■ **Description of the task**:
Show all lines from the data that include the word "cache".
----
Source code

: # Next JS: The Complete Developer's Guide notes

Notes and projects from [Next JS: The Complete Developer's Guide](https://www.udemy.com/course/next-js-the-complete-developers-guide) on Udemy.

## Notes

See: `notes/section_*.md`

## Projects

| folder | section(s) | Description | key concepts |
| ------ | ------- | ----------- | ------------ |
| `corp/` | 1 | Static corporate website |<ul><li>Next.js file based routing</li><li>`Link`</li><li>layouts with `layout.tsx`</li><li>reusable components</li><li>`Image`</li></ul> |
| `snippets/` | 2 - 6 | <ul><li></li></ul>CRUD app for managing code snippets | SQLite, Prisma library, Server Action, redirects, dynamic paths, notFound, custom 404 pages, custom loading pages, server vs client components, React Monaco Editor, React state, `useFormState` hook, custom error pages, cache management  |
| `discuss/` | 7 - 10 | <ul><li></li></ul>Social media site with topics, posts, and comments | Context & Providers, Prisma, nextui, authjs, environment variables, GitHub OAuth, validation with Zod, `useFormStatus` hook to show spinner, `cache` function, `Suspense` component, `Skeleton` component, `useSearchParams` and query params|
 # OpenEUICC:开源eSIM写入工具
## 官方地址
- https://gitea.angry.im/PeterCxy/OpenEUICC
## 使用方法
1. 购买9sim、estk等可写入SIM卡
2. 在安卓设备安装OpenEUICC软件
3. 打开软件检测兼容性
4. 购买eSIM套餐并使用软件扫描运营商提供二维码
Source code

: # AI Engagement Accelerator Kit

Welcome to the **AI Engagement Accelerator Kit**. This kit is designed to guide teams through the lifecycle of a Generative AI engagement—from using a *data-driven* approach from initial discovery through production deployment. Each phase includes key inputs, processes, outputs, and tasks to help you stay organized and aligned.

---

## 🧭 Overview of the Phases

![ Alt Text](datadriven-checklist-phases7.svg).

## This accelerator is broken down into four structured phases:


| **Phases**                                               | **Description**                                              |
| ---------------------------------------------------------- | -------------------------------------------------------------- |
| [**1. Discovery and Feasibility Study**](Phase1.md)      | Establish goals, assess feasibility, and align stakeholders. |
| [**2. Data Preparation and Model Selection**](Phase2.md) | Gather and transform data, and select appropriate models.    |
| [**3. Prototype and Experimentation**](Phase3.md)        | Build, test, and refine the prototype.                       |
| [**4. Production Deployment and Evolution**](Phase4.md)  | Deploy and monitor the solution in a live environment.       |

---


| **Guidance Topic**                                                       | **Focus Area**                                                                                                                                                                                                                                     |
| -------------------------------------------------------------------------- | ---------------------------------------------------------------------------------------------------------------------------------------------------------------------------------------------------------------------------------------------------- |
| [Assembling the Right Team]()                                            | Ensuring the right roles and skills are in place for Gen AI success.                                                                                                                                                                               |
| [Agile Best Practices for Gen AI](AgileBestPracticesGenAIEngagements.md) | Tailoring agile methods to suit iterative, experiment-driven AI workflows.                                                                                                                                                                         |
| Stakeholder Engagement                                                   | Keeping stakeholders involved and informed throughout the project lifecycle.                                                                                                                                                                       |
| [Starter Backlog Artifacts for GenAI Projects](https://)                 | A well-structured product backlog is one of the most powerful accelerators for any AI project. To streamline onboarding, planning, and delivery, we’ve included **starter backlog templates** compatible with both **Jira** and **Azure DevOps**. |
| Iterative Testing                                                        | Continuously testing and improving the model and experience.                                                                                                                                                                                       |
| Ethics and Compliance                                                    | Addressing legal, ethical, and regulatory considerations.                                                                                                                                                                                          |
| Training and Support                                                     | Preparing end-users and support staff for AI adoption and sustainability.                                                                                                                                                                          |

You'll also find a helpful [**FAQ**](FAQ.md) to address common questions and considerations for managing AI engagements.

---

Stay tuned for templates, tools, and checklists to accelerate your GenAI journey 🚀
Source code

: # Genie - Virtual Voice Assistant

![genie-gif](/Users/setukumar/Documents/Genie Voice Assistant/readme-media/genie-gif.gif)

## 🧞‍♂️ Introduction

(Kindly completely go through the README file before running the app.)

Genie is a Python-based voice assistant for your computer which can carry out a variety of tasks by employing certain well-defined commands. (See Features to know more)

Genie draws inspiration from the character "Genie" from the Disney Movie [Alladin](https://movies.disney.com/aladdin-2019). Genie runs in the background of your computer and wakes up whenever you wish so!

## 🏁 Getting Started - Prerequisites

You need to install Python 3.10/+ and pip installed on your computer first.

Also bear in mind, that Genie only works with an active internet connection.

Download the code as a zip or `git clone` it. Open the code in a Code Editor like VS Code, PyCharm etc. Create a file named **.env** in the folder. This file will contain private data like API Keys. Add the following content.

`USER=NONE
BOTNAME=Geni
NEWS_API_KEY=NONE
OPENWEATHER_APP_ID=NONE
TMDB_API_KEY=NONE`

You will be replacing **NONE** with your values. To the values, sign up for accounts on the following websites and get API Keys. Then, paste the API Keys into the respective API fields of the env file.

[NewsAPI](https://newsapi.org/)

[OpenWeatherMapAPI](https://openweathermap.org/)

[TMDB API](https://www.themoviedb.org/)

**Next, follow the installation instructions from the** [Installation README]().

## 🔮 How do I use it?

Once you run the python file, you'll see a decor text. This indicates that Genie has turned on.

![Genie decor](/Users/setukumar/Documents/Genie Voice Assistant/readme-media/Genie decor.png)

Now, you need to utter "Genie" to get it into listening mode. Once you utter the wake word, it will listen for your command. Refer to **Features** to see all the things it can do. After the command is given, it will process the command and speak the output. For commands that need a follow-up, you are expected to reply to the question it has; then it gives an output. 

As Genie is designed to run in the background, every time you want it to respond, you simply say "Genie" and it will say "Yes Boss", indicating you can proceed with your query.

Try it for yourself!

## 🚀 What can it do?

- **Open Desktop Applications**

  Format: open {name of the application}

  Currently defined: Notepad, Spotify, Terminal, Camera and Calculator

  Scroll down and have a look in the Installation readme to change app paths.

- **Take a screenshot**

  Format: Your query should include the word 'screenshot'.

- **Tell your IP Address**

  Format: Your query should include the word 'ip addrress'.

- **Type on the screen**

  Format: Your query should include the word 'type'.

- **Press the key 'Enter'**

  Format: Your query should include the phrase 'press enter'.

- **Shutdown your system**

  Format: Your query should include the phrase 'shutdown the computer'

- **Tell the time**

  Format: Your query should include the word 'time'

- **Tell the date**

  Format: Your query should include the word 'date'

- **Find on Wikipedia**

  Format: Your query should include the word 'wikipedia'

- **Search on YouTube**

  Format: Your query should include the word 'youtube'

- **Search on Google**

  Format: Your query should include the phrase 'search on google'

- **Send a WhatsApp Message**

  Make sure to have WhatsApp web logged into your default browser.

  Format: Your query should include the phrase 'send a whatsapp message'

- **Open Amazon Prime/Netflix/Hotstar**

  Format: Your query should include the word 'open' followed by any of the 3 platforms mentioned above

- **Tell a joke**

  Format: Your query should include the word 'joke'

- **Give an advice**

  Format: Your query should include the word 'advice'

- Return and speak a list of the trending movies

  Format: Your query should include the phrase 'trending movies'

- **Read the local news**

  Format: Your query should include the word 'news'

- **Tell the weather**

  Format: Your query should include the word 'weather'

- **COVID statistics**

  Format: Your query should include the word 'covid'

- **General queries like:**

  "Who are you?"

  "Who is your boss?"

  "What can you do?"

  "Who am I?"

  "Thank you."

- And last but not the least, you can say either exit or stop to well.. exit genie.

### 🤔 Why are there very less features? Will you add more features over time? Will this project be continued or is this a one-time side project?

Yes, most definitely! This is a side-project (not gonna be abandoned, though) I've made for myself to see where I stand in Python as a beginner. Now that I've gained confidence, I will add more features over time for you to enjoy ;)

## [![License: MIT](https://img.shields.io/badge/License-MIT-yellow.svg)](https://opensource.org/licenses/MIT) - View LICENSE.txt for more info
----
■ **Your response**:
| `snippets/` | 2 - 6 | <ul><li></li></ul>CRUD app for managing code snippets | SQLite, Prisma library, Server Action, redirects, dynamic paths, notFound, custom 404 pages, custom loading pages, server vs client components, React Monaco Editor, React state, `useFormState` hook, custom error pages, cache management  |
| `discuss/` | 7 - 10 | <ul><li></li></ul>Social media site with topics, posts, and comments | Context & Providers, Prisma, nextui, authjs, environment variables, GitHub OAuth, validation with Zod, `useFormStatus` hook to show spinner, `cache` function, `Suspense` component, `Skeleton` component, `useSearchParams` and query params|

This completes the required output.